■ **Problem requirements**:
Report, in full, each line of the material below in which the string "world" occurs.

****************

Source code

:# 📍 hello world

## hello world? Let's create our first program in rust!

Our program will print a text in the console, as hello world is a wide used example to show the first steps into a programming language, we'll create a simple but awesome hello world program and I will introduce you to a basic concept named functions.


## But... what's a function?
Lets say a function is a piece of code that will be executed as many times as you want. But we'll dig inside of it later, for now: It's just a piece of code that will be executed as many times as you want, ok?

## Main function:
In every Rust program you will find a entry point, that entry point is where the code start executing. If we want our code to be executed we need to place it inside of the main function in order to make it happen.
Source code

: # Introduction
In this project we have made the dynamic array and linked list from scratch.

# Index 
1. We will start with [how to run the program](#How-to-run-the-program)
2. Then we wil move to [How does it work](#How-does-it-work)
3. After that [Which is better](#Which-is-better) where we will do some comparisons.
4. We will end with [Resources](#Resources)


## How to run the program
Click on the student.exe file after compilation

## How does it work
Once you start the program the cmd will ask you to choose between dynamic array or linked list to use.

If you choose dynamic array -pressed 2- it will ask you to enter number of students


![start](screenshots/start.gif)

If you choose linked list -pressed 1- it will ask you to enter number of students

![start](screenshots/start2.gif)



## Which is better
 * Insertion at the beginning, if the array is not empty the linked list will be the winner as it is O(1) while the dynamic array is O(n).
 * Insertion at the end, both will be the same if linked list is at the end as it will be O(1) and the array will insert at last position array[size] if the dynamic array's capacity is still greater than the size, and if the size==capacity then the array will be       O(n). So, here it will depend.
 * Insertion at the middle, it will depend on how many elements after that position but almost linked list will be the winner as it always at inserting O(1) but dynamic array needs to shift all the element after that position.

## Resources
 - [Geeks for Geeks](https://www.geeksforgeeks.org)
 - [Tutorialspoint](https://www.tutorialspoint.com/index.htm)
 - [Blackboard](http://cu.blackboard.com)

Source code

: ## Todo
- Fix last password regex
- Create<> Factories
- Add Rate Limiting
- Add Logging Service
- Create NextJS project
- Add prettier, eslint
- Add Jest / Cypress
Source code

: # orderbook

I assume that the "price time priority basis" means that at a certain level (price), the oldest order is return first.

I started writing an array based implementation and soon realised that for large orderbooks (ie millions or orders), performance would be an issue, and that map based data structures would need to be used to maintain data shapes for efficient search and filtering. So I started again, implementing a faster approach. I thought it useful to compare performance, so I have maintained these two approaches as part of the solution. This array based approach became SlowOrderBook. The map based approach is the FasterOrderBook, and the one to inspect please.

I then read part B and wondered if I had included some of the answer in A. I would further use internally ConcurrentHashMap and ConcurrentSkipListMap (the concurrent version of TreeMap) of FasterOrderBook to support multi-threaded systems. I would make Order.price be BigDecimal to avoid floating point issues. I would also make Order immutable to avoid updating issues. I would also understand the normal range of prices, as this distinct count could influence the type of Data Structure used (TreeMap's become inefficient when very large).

****************

■ **Response to this exercise**:
:# 📍 hello world
## hello world? Let's create our first program in rust!
Our program will print a text in the console, as hello world is a wide used example to show the first steps into a programming language, we'll create a simple but awesome hello world program and I will introduce you to a basic concept named functions.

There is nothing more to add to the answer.